What needs to be done: Needed from the data below: every line from the one with "filing separately filers." up to and including the one with "surviving spouse filers*", repeated exactly and with nothing else.

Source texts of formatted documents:
════════════════════

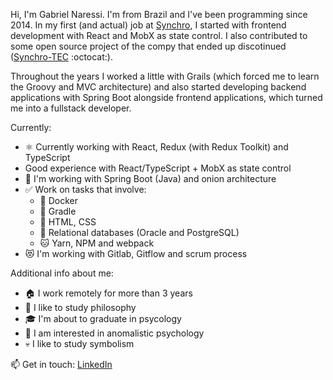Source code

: Hi, I'm Gabriel Naressi. I'm from Brazil and I've been programming since 2014. In my first (and actual) job at [Synchro](https://www.synchro.com.br), I started with frontend development with React and MobX as state control. I also contributed to some open source project of the compy that ended up discotinued ([Synchro-TEC](https://github.com/Synchro-TEC) :octocat:).

Throughout the years I worked a little with Grails (which forced me to learn the Groovy and MVC architecture) and also started developing backend applications with Spring Boot alongside frontend applications, which turned me into a fullstack developer.

Currently:

- ⚛️ Currently working with React, Redux (with Redux Toolkit) and TypeScript
- Good experience with React/TypeScript + MobX as state control
- 🍃 I'm working with Spring Boot (Java) and onion architecture
- ✅ Work on tasks that involve:
  - 🐳 Docker
  - 🐘 Gradle
  - 💄 HTML, CSS
  - 💾 Relational databases (Oracle and PostgreSQL)
  - 🐱 Yarn, NPM and webpack
- 😻 I'm working with Gitlab, Gitflow and scrum process

Additional info about me:

- 🏠 I work remotely for more than 3 years
- 🧠 I like to study philosophy
- 🎓 I'm about to graduate in psycology
- 👻 I am interested in anomalistic psychology
- 💀 I like to study symbolism

📫 Get in touch: [LinkedIn](https://www.linkedin.com/in/gabriel-naressi-3234a6118/)
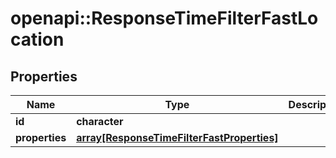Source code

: # openapi::ResponseTimeFilterFastLocation

## Properties
Name | Type | Description | Notes
------------ | ------------- | ------------- | -------------
**id** | **character** |  | 
**properties** | [**array[ResponseTimeFilterFastProperties]**](ResponseTimeFilterFastProperties.md) |  | 



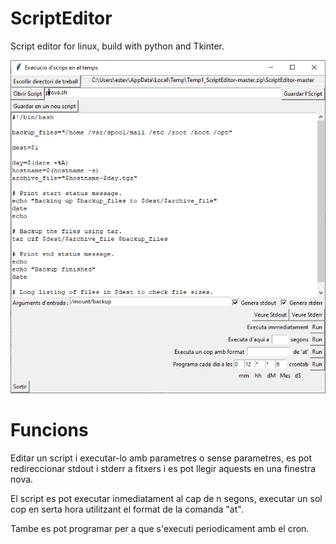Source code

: # ScriptEditor
Script editor for linux, build with python and Tkinter.

![Image of the GUI](https://github.com/Jyskar/ScriptEditor/blob/master/Capture.PNG)

# Funcions
Editar un script i executar-lo amb parametres o sense parametres, es pot redireccionar stdout i stderr a fitxers i es pot llegir aquests
en una finestra nova.

El script es pot executar inmediatament al cap de n segons, executar un sol cop en serta hora utilitzant el format de la comanda "at".

Tambe es pot programar per a que s'executi periodicament amb el cron.

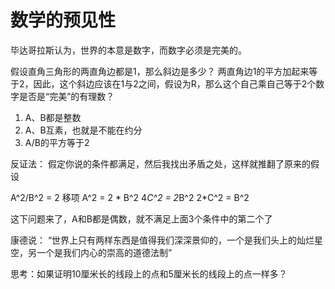 # 数学的预见性

毕达哥拉斯认为，世界的本意是数字，而数字必须是完美的。

假设直角三角形的两直角边都是1，那么斜边是多少？
两直角边1的平方加起来等于2，因此，这个斜边应该在1与2之间，假设为R，那么这个自己乘自己等于2个数字是否是“完美”的有理数？

1. A、B都是整数
2. A、B互素，也就是不能在约分
3. A/B的平方等于2

反证法：
假定你说的条件都满足，然后我找出矛盾之处，这样就推翻了原来的假设

A^2/B^2 = 2
移项
A^2 = 2 * B^2
4*C^2 = 2*B^2
2*C^2 = B^2

这下问题来了，A和B都是偶数，就不满足上面3个条件中的第二个了

康德说： “世界上只有两样东西是值得我们深深景仰的，一个是我们头上的灿烂星空，另一个是我们内心的崇高的道德法制”

思考：如果证明10厘米长的线段上的点和5厘米长的线段上的点一样多？
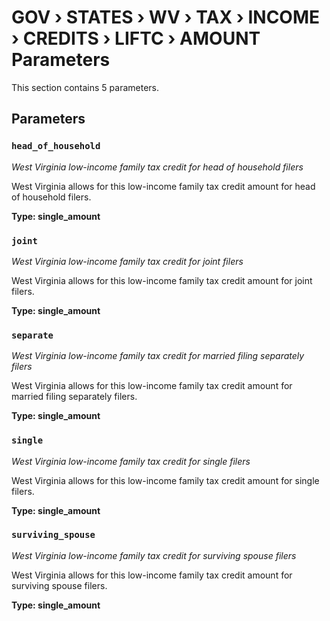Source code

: # GOV › STATES › WV › TAX › INCOME › CREDITS › LIFTC › AMOUNT Parameters

This section contains 5 parameters.

## Parameters

### `head_of_household`
*West Virginia low-income family tax credit for head of household filers*

West Virginia allows for this low-income family tax credit amount for head of household filers.

**Type: single_amount**


### `joint`
*West Virginia low-income family tax credit for joint filers*

West Virginia allows for this low-income family tax credit amount for joint filers.

**Type: single_amount**


### `separate`
*West Virginia low-income family tax credit for married filing separately filers*

West Virginia allows for this low-income family tax credit amount for married filing separately filers.

**Type: single_amount**


### `single`
*West Virginia low-income family tax credit for single filers*

West Virginia allows for this low-income family tax credit amount for single filers.

**Type: single_amount**


### `surviving_spouse`
*West Virginia low-income family tax credit for surviving spouse filers*

West Virginia allows for this low-income family tax credit amount for surviving spouse filers.

**Type: single_amount**


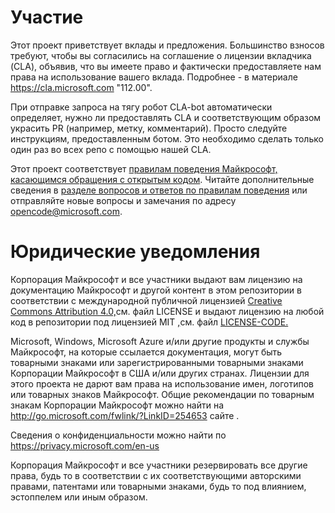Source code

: # <a name="contributing"></a>Участие

Этот проект приветствует вклады и предложения.  Большинство взносов требуют, чтобы вы согласились на соглашение о лицензии вкладчика (CLA), объявив, что вы имеете право и фактически предоставляете нам права на использование вашего вклада. Подробнее - в материале https://cla.microsoft.com "112.00".

При отправке запроса на тягу робот CLA-bot автоматически определяет, нужно ли предоставлять CLA и соответствующим образом украсить PR (например, метку, комментарий). Просто следуйте инструкциям, предоставленным ботом. Это необходимо сделать только один раз во всех репо с помощью нашей CLA.

Этот проект соответствует [правилам поведения Майкрософт, касающимся обращения с открытым кодом](https://opensource.microsoft.com/codeofconduct/). Читайте дополнительные сведения в [разделе вопросов и ответов по правилам поведения](https://opensource.microsoft.com/codeofconduct/faq/) или отправляйте новые вопросы и замечания по адресу [opencode@microsoft.com](mailto:opencode@microsoft.com).

# <a name="legal-notices"></a>Юридические уведомления

Корпорация Майкрософт и все участники выдают вам лицензию на документацию Майкрософт и другой контент в этом репозитории в соответствии с международной публичной лицензией [Creative Commons Attribution 4.0,](https://creativecommons.org/licenses/by/4.0/legalcode)см. файл LICENSE и выдают лицензию на любой код в репозитории под лицензией MIT [,](https://opensource.org/licenses/MIT)см. файл [LICENSE-CODE.](LICENSE-CODE) [](LICENSE)

Microsoft, Windows, Microsoft Azure и/или другие продукты и службы Майкрософт, на которые ссылается документация, могут быть товарными знаками или зарегистрированными товарными знаками Корпорации Майкрософт в США и/или других странах.
Лицензии для этого проекта не дарют вам права на использование имен, логотипов или товарных знаков Майкрософт.
Общие рекомендации по товарным знакам Корпорации Майкрософт можно найти на http://go.microsoft.com/fwlink/?LinkID=254653 сайте .

Сведения о конфиденциальности можно найти по https://privacy.microsoft.com/en-us

Корпорация Майкрософт и все участники резервировать все другие права, будь то в соответствии с их соответствующими авторскими правами, патентами или товарными знаками, будь то под влиянием, эстоппелем или иным образом.
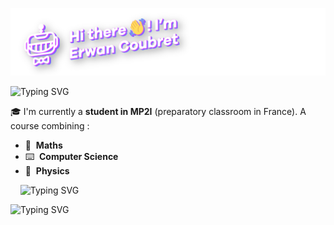 ![system schema](bannNom.png)


![Typing SVG](https://readme-typing-svg.herokuapp.com?font=Arial&size=30&color=FFFFFF&width=1000&lines=Who+am+I+%3F+%F0%9F%91%80)

🎓 I'm currently a **student in MP2I** (preparatory classroom in France). A course combining :

- 📐&nbsp; **Maths**
- ⌨️&nbsp; **Computer Science**
- 🚀&nbsp; **Physics**

&nbsp;&nbsp;&nbsp;
![Typing SVG](https://readme-typing-svg.herokuapp.com?font=Arial&size=30&color=FFFFFF&width=1000&lines=My+best+projects+%F0%9F%9B%A0%EF%B8%8F)

![Typing SVG](https://readme-typing-svg.herokuapp.com?font=Arial&size=30&color=FFFFFF&width=1000&lines=My+social+networks++%F0%9F%96%87%EF%B8%8F)
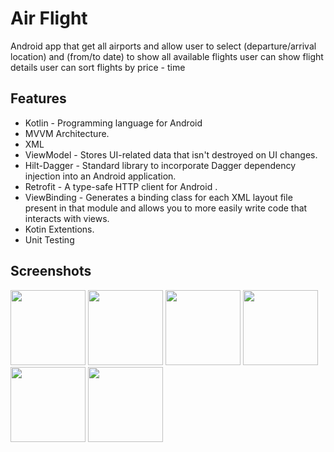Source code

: 
# Air Flight

Android app that get all airports and allow user to select (departure/arrival location) and (from/to date) to show all available flights 
user can show flight details 
user can sort flights by price - time 


## Features

- Kotlin - Programming language for Android
- MVVM Architecture.
- XML
- ViewModel - Stores UI-related data that isn't destroyed on UI changes.
- Hilt-Dagger - Standard library to incorporate Dagger dependency injection into an Android application.
- Retrofit - A type-safe HTTP client for Android .
- ViewBinding - Generates a binding class for each XML layout file present in that module and allows you to more easily write code that interacts with views.
- Kotin Extentions.
- Unit Testing


## Screenshots
<p float="left">
<img src="https://i.ibb.co/wJMnwB1/Whats-App-Image-2024-03-06-at-13-09-48-2.jpg" width="120">
<img src="https://i.ibb.co/1ff2qQb/Whats-App-Image-2024-03-06-at-13-09-48-1.jpg" width="120">
<img src="https://i.ibb.co/VH79VsN/Whats-App-Image-2024-03-06-at-13-09-48.jpg" width="120">
<img src="https://i.ibb.co/23hNVSD/Whats-App-Image-2024-03-06-at-13-09-47-2.jpg" width="120">
<img src="https://i.ibb.co/9rTyL9C/Whats-App-Image-2024-03-06-at-13-09-47-1.jpg" width="120">
<img src="https://i.ibb.co/Kr4Dd1g/Whats-App-Image-2024-03-06-at-13-09-47.jpg" width="120">
</p>
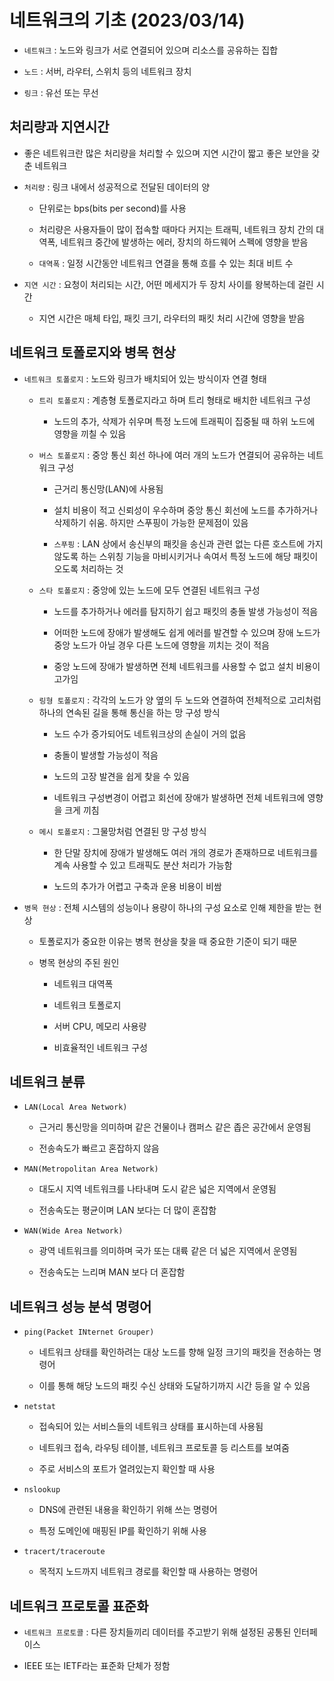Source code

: # 네트워크의 기초 (2023/03/14)

- `네트워크` : 노드와 링크가 서로 연결되어 있으며 리소스를 공유하는 집합

- `노드` : 서버, 라우터, 스위치 등의 네트워크 장치

- `링크` : 유선 또는 무선

## 처리량과 지연시간

- 좋은 네트워크란 많은 처리량을 처리할 수 있으며 지연 시간이 짧고 좋은 보안을 갖춘 네트워크

- `처리량` : 링크 내에서 성공적으로 전달된 데이터의 양
  
  - 단위로는 bps(bits per second)를 사용
  
  - 처리량은 사용자들이 많이 접속할 때마다 커지는 트래픽, 네트워크 장치 간의 대역폭, 네트워크 중간에 발생하는 에러, 장치의 하드웨어 스펙에 영향을 받음
  
  - `대역폭` : 일정 시간동안 네트워크 연결을 통해 흐를 수 있는 최대 비트 수

- `지연 시간` : 요청이 처리되는 시간, 어떤 메세지가 두 장치 사이를 왕복하는데 걸린 시간
  
  - 지연 시간은 매체 타입, 패킷 크기, 라우터의 패킷 처리 시간에 영향을 받음

## 네트워크 토폴로지와 병목 현상

- `네트워크 토폴로지` : 노드와 링크가 배치되어 있는 방식이자 연결 형태
  
  - `트리 토폴로지` : 계층형 토폴로지라고 하며 트리 형태로 배치한 네트워크 구성
    
    - 노드의 추가, 삭제가 쉬우며 특정 노드에 트래픽이 집중될 때 하위 노드에 영향을 끼칠 수 있음
  
  - `버스 토폴로지` : 중앙 통신 회선 하나에 여러 개의 노드가 연결되어 공유하는 네트워크 구성
    
    - 근거리 통신망(LAN)에 사용됨
    
    - 설치 비용이 적고 신뢰성이 우수하며 중앙 통신 회선에 노드를 추가하거나 삭제하기 쉬움. 하지만 스푸핑이 가능한 문제점이 있음
    
    - `스푸핑` : LAN 상에서 송신부의 패킷을 송신과 관련 없는 다른 호스트에 가지 않도록 하는 스위칭 기능을 마비시키거나 속여서 특정 노드에 해당 패킷이 오도록 처리하는 것
  
  - `스타 토폴로지` : 중앙에 있는 노드에 모두 연결된 네트워크 구성
    
    - 노드를 추가하거나 에러를 탐지하기 쉽고 패킷의 충돌 발생 가능성이 적음
    
    - 어떠한 노드에 장애가 발생해도 쉽게 에러를 발견할 수 있으며 장애 노드가 중앙 노드가 아닐 경우 다른 노드에 영향을 끼치는 것이 적음
    
    - 중앙 노드에 장애가 발생하면 전체 네트워크를 사용할 수 없고 설치 비용이 고가임
  
  - `링형 토폴로지` : 각각의 노드가 양 옆의 두 노드와 연결하여 전체적으로 고리처럼 하나의 연속된 길을 통해 통신을 하는 망 구성 방식
    
    - 노드 수가 증가되어도 네트워크상의 손실이 거의 없음
    
    - 충돌이 발생할 가능성이 적음
    
    - 노드의 고장 발견을 쉽게 찾을 수 있음
    
    - 네트워크 구성변경이 어렵고 회선에 장애가 발생하면 전체 네트워크에 영향을 크게 끼침
  
  - `메시 토폴로지` : 그물망처럼 연결된 망 구성 방식
    
    - 한 단말 장치에 장애가 발생해도 여러 개의 경로가 존재하므로 네트워크를 계속 사용할 수 있고 트래픽도 분산 처리가 가능함
    
    - 노드의 추가가 어렵고 구축과 운용 비용이 비쌈

- `병목 현상` : 전체 시스템의 성능이나 용량이 하나의 구성 요소로 인해 제한을 받는 현상
  
  - 토폴로지가 중요한 이유는 병목 현상을 찾을 때 중요한 기준이 되기 때문
  
  - 병목 현상의 주된 원인
    
    - 네트워크 대역폭
    
    - 네트워크 토폴로지
    
    - 서버 CPU, 메모리 사용량
    
    - 비효율적인 네트워크 구성

## 네트워크 분류

- `LAN(Local Area Network)` 
  
  - 근거리 통신망을 의미하며 같은 건물이나 캠퍼스 같은 좁은 공간에서 운영됨
  
  - 전송속도가 빠르고 혼잡하지 않음

- `MAN(Metropolitan Area Network)` 
  
  - 대도시 지역 네트워크를 나타내며 도시 같은 넓은 지역에서 운영됨
  
  - 전송속도는 평균이며 LAN 보다는 더 많이 혼잡함

- `WAN(Wide Area Network)`
  
  - 광역 네트워크를 의미하며 국가 또는 대륙 같은 더 넓은 지역에서 운영됨
  
  - 전송속도는 느리며 MAN 보다 더 혼잡함

## 네트워크 성능 분석 명령어

- `ping(Packet INternet Grouper)` 
  
  - 네트워크 상태를 확인하려는 대상 노드를 향해 일정 크기의 패킷을 전송하는 명령어
  
  - 이를 통해 해당 노드의 패킷 수신 상태와 도달하기까지 시간 등을 알 수 있음

- `netstat`
  
  - 접속되어 있는 서비스들의 네트워크 상태를 표시하는데 사용됨
  
  - 네트워크 접속, 라우팅 테이블, 네트워크 프로토콜 등 리스트를 보여줌
  
  - 주로 서비스의 포트가 열려있는지 확인할 때 사용

- `nslookup`
  
  - DNS에 관련된 내용을 확인하기 위해 쓰는 명령어
  
  - 특정 도메인에 매핑된 IP를 확인하기 위해 사용

- `tracert/traceroute`
  
  - 목적지 노드까지 네트워크 경로를 확인할 때 사용하는 명령어

## 네트워크 프로토콜 표준화

- `네트워크 프로토콜` : 다른 장치들끼리 데이터를 주고받기 위해 설정된 공통된 인터페이스

- IEEE 또는 IETF라는 표준화 단체가 정함
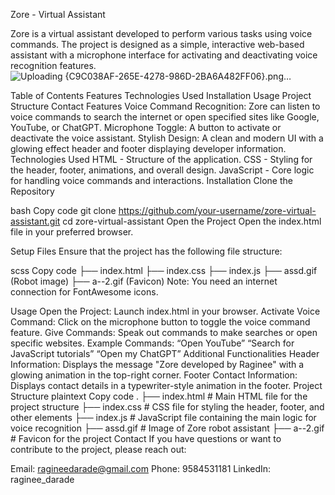 Zore - Virtual Assistant


Zore is a virtual assistant developed to perform various tasks using voice commands. The project is designed as a simple, interactive web-based assistant with a microphone interface for activating and deactivating voice recognition features.
![Uploading {C9C038AF-265E-4278-986D-2BA6A482FF06}.png…]()

Table of Contents
Features
Technologies Used
Installation
Usage
Project Structure
Contact
Features
Voice Command Recognition: Zore can listen to voice commands to search the internet or open specified sites like Google, YouTube, or ChatGPT.
Microphone Toggle: A button to activate or deactivate the voice assistant.
Stylish Design: A clean and modern UI with a glowing effect header and footer displaying developer information.
Technologies Used
HTML - Structure of the application.
CSS - Styling for the header, footer, animations, and overall design.
JavaScript - Core logic for handling voice commands and interactions.
Installation
Clone the Repository

bash
Copy code
git clone https://github.com/your-username/zore-virtual-assistant.git
cd zore-virtual-assistant
Open the Project Open the index.html file in your preferred browser.

Setup Files Ensure that the project has the following file structure:

scss
Copy code
├── index.html
├── index.css
├── index.js
├── assd.gif (Robot image)
├── a--2.gif (Favicon)
Note: You need an internet connection for FontAwesome icons.

Usage
Open the Project: Launch index.html in your browser.
Activate Voice Command: Click on the microphone button to toggle the voice command feature.
Give Commands: Speak out commands to make searches or open specific websites.
Example Commands:
“Open YouTube”
“Search for JavaScript tutorials”
“Open my ChatGPT”
Additional Functionalities
Header Information: Displays the message "Zore developed by Raginee" with a glowing animation in the top-right corner.
Footer Contact Information: Displays contact details in a typewriter-style animation in the footer.
Project Structure
plaintext
Copy code
.
├── index.html       # Main HTML file for the project structure
├── index.css        # CSS file for styling the header, footer, and other elements
├── index.js         # JavaScript file containing the main logic for voice recognition
├── assd.gif         # Image of Zore robot assistant
├── a--2.gif         # Favicon for the project
Contact
If you have questions or want to contribute to the project, please reach out:

Email: ragineedarade@gmail.com
Phone: 9584531181
LinkedIn: raginee_darade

════════════════════

Solution:
West Virginia allows for this low-income family tax credit amount for married filing separately filers.

**Type: single_amount**


### `single`
*West Virginia low-income family tax credit for single filers*

West Virginia allows for this low-income family tax credit amount for single filers.

**Type: single_amount**


### `surviving_spouse`
*West Virginia low-income family tax credit for surviving spouse filers*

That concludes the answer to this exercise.